## DIRECTIONS
Scan the records below, and wherever a line has the word "bitter", pull it out.

## Stored data entries

========================

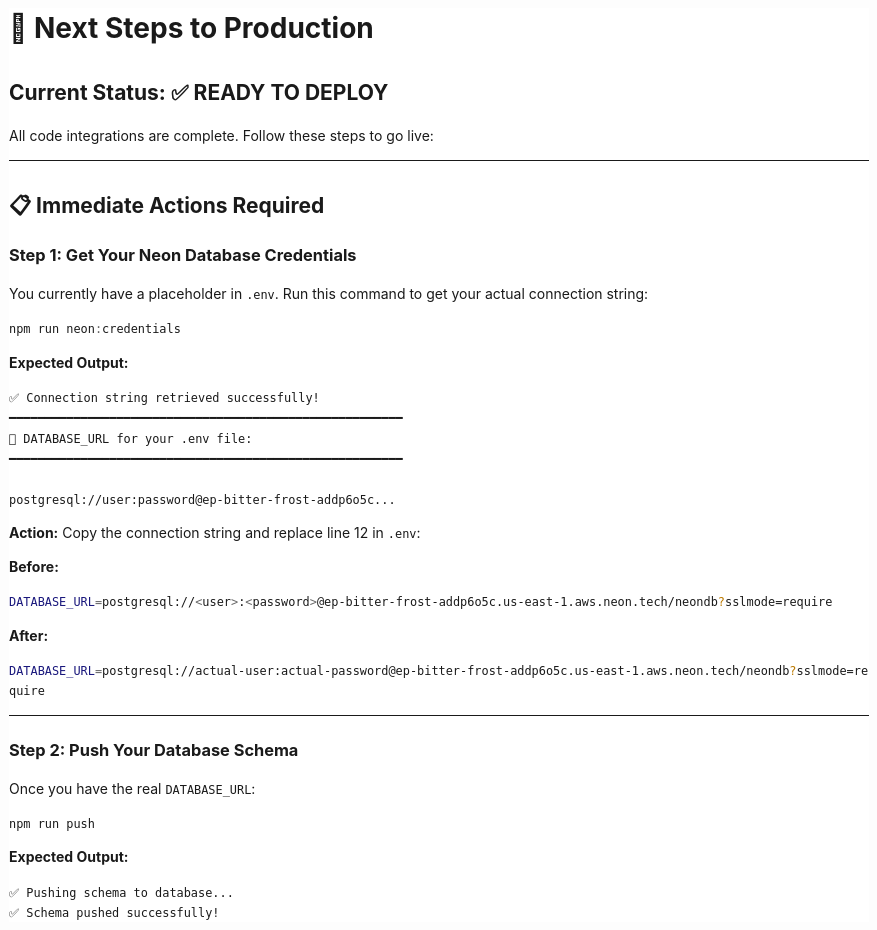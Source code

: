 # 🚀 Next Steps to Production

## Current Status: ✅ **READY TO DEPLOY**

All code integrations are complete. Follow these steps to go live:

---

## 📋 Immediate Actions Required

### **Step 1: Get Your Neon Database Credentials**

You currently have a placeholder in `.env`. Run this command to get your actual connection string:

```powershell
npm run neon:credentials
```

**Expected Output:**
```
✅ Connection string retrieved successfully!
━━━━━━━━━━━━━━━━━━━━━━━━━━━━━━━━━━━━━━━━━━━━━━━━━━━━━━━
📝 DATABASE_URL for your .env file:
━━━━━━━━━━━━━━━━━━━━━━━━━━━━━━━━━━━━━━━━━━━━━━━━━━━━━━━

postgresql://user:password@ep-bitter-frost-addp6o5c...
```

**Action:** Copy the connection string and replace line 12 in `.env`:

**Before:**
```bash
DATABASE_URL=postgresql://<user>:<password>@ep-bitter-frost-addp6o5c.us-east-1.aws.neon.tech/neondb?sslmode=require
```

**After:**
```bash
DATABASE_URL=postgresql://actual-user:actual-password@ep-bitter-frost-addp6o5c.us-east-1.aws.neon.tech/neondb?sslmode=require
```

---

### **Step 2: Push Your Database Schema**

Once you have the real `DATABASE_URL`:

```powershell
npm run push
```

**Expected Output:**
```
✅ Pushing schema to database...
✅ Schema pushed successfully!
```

========================

## REPLY
postgresql://user:password@ep-bitter-frost-addp6o5c...
DATABASE_URL=postgresql://<user>:<password>@ep-bitter-frost-addp6o5c.us-east-1.aws.neon.tech/neondb?sslmode=require
DATABASE_URL=postgresql://actual-user:actual-password@ep-bitter-frost-addp6o5c.us-east-1.aws.neon.tech/neondb?sslmode=require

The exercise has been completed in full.